Il a développé une approche rigoureuse, un trait soigné, une concision dans la narration. Parallèlement (paradoxalement ?), il est capable dans le même numéro d’Optic Nerve d’alterner les histoires laconiques et les histoires bavardes, celles qui tiennent plus de l’illustré que de la bande dessinée à proprement parler.
Nonobstant ce "handicap" (bien grand mot pour ce qui est finalement un choix formel), Adrian Tomine a su trouver (comment dire ?) un point de vue, une façon de raconter les histoires, quelque chose de très réaliste. Ce réalisme est d’autant plus (d)étonnant que Tomine a depuis
quelque temps abandonné sa recherche graphique (celle des 32 Stories) pour privilégier un trait froid, un encrage presque hiératique, à mi-chemin entre l’école Belge et puis... je ne sais quoi d’autre.
Tomine vient encore de sauter un pas avec le numéro 5 d’Optic Nerve. Là, pour la première fois, il prend ses aises pour une "longue" histoire de 25 pages, d’un seul tenant. Le plus surprenant, c’est qu’on ne le sent pas moins à l’aise que dans ses nouvelles très courtes.

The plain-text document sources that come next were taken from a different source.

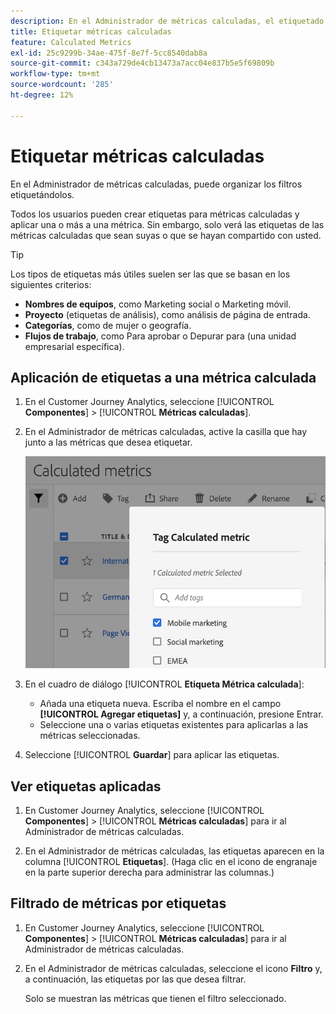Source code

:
```yaml
---
description: En el Administrador de métricas calculadas, el etiquetado de segmentos le permite organizarlos.
title: Etiquetar métricas calculadas
feature: Calculated Metrics
exl-id: 25c9299b-34ae-475f-8e7f-5cc8540dab8a
source-git-commit: c343a729de4cb13473a7acc04e837b5e5f69809b
workflow-type: tm+mt
source-wordcount: '285'
ht-degree: 12%

---
```


# Etiquetar métricas calculadas

En el Administrador de métricas calculadas, puede organizar los filtros etiquetándolos.

Todos los usuarios pueden crear etiquetas para métricas calculadas y aplicar una o más a una métrica. Sin embargo, solo verá las etiquetas de las métricas calculadas que sean suyas o que se hayan compartido con usted.

>[!TIP]
>
>Los tipos de etiquetas más útiles suelen ser las que se basan en los siguientes criterios:
>
>* **Nombres de equipos**, como Marketing social o Marketing móvil.
>* **Proyecto** (etiquetas de análisis), como análisis de página de entrada.
>* **Categorías**, como de mujer o geografía.
>* **Flujos de trabajo**, como Para aprobar o Depurar para (una unidad empresarial específica).

## Aplicación de etiquetas a una métrica calculada

1. En el Customer Journey Analytics, seleccione [!UICONTROL **Componentes**] > [!UICONTROL **Métricas calculadas**].

1. En el Administrador de métricas calculadas, active la casilla que hay junto a las métricas que desea etiquetar.

   ![Lista de métricas calculadas de etiquetas con marketing móvil seleccionado.](assets/cm_add_tags.png)

1. En el cuadro de diálogo [!UICONTROL **Etiqueta Métrica calculada**]:

   * Añada una etiqueta nueva. Escriba el nombre en el campo **[!UICONTROL Agregar etiquetas]** y, a continuación, presione Entrar.
   * Seleccione una o varias etiquetas existentes para aplicarlas a las métricas seleccionadas.

1. Seleccione [!UICONTROL **Guardar**] para aplicar las etiquetas.

## Ver etiquetas aplicadas

1. En Customer Journey Analytics, seleccione [!UICONTROL **Componentes**] > [!UICONTROL **Métricas calculadas**] para ir al Administrador de métricas calculadas.

1. En el Administrador de métricas calculadas, las etiquetas aparecen en la columna [!UICONTROL **Etiquetas**]. (Haga clic en el icono de engranaje en la parte superior derecha para administrar las columnas.)

## Filtrado de métricas por etiquetas

1. En Customer Journey Analytics, seleccione [!UICONTROL **Componentes**] > [!UICONTROL **Métricas calculadas**] para ir al Administrador de métricas calculadas.

1. En el Administrador de métricas calculadas, seleccione el icono **Filtro** y, a continuación, las etiquetas por las que desea filtrar.

   Solo se muestran las métricas que tienen el filtro seleccionado.

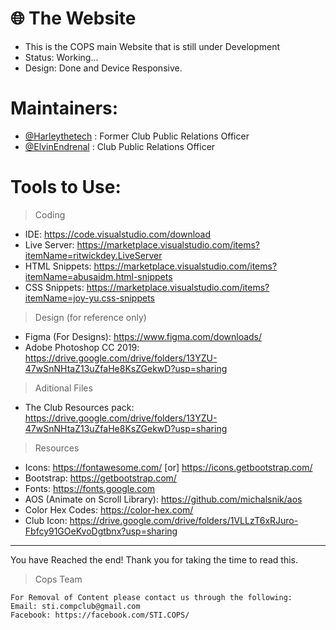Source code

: # 🌐 The Website
- This is the COPS main Website that is still under Development
- Status: Working...
- Design: Done and Device Responsive.

# Maintainers:
- [@Harleythetech](https://github.com/Harleythetech) : Former Club Public Relations Officer
- [@ElvinEndrenal](https://github.com/ElvinEndrenal) : Club Public Relations Officer

# Tools to Use: 

> Coding
- IDE: https://code.visualstudio.com/download
- Live Server: https://marketplace.visualstudio.com/items?itemName=ritwickdey.LiveServer
- HTML Snippets: https://marketplace.visualstudio.com/items?itemName=abusaidm.html-snippets
- CSS Snippets: https://marketplace.visualstudio.com/items?itemName=joy-yu.css-snippets
> Design (for reference only)
- Figma (For Designs): https://www.figma.com/downloads/
- Adobe Photoshop CC 2019: https://drive.google.com/drive/folders/13YZU-47wSnNHtaZ13uZfaHe8KsZGekwD?usp=sharing
> Aditional Files
- The Club Resources pack: https://drive.google.com/drive/folders/13YZU-47wSnNHtaZ13uZfaHe8KsZGekwD?usp=sharing

> Resources
- Icons: https://fontawesome.com/ [or] https://icons.getbootstrap.com/
- Bootstrap: https://getbootstrap.com/
- Fonts: https://fonts.google.com
- AOS (Animate on Scroll Library): https://github.com/michalsnik/aos
- Color Hex Codes: https://color-hex.com/ 
- Club Icon: https://drive.google.com/drive/folders/1VLLzT6xRJuro-Fbfcy91GOeKvoDgtbnx?usp=sharing



-----------------------------------------------------------------------------------------------------------------------------------------------------------
You have Reached the end! Thank you for taking the time to read this.
> Cops Team

```
For Removal of Content please contact us through the following:
Email: sti.compclub@gmail.com
Facebook: https://facebook.com/STI.COPS/
```
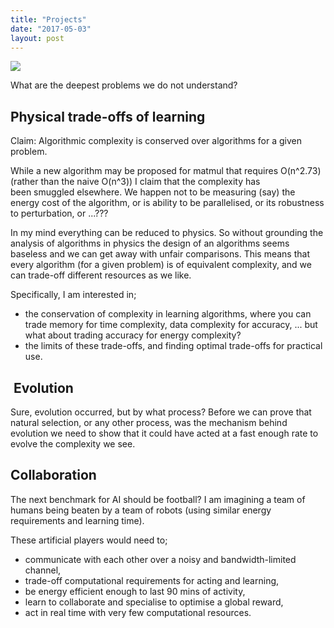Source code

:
 ```yaml
---
title: "Projects"
date: "2017-05-03"
layout: post
---
```


![]({{site.baseurl}}/images/{{page.coverImage}})

What are the deepest problems we do not understand?

## Physical trade-offs of learning

Claim: Algorithmic complexity is conserved over algorithms for a given problem.

While a new algorithm may be proposed for matmul that requires O(n^2.73) (rather than the naive O(n^3)) I claim that the complexity has been smuggled elsewhere. We happen not to be measuring (say) the energy cost of the algorithm, or is ability to be parallelised, or its robustness to perturbation, or ...???

In my mind everything can be reduced to physics. So without grounding the analysis of algorithms in physics the design of an algorithms seems baseless and we can get away with unfair comparisons. This means that every algorithm (for a given problem) is of equivalent complexity, and we can trade-off different resources as we like.

Specifically, I am interested in;

- the conservation of complexity in learning algorithms, where you can trade memory for time complexity, data complexity for accuracy, ... but what about trading accuracy for energy complexity?
- the limits of these trade-offs, and finding optimal trade-offs for practical use.

##  Evolution

Sure, evolution occurred, but by what process? Before we can prove that natural selection, or any other process, was the mechanism behind evolution we need to show that it could have acted at a fast enough rate to evolve the complexity we see.

## Collaboration

The next benchmark for AI should be football? I am imagining a team of humans being beaten by a team of robots (using similar energy requirements and learning time).

These artificial players would need to;

- communicate with each other over a noisy and bandwidth-limited channel,
- trade-off computational requirements for acting and learning,
- be energy efficient enough to last 90 mins of activity,
- learn to collaborate and specialise to optimise a global reward,
- act in real time with very few computational resources.
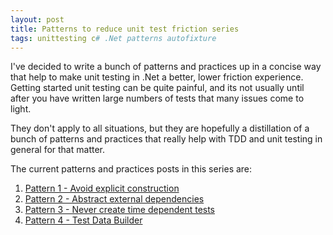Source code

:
 ```yaml
---
layout: post
title: Patterns to reduce unit test friction series
tags: unittesting c# .Net patterns autofixture 
---
```


I've decided to write a bunch of patterns and practices up in a concise way that help to make unit testing in .Net a better, lower friction experience. Getting started unit testing can be quite painful, and its not usually until after you have written large numbers of tests that many issues come to light.

They don't apply to all situations, but they are hopefully a distillation of a bunch of patterns and practices that really help with TDD and unit testing in general for that matter.

The current patterns and practices posts in this series are:

1. [Pattern 1 - Avoid explicit construction](http://www.garethrepton.com/Reduce-Unit-Test-Friction-Pattern-1-Avoid-explicit-construction/)
2. [Pattern 2 - Abstract external dependencies](http://www.garethrepton.com/Reduce-Unit-Test-Friction-Pattern-2-Abstract-External-Dependencies/)
3. [Pattern 3 - Never create time dependent tests](http://www.garethrepton.com/Reduce-unit-test-friction-patterns-3-Never-create-time-dependent-tests/)
4. [Pattern 4 - Test Data Builder](http://www.garethrepton.com/Reduce-unit-test-friction-patterns-4-Test-Data-Builder/)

Jamais il ne tire à la ligne. Les temps morts, par contre, sont peut-être mieux respectés. Tomine prend de l’ampleur.
J’aime sa façon de raconter, vraiment. Il est capable en deux pages de focaliser toute notre attention sur ce qui, souvent, est à première vue un non-événement. Si l’on devait chercher un équivalent littéraire, on regarderait du côté des Dubliners de Joyce. Ce dont je ne me remets pas, c’est qu’il ne soit encore qu’étudiant, et qu’il n’en soit donc, espérons-le, qu’au début d’une carrière fertile.
Aux âmes bien nées, la valeur n’attend pas le nombre des années.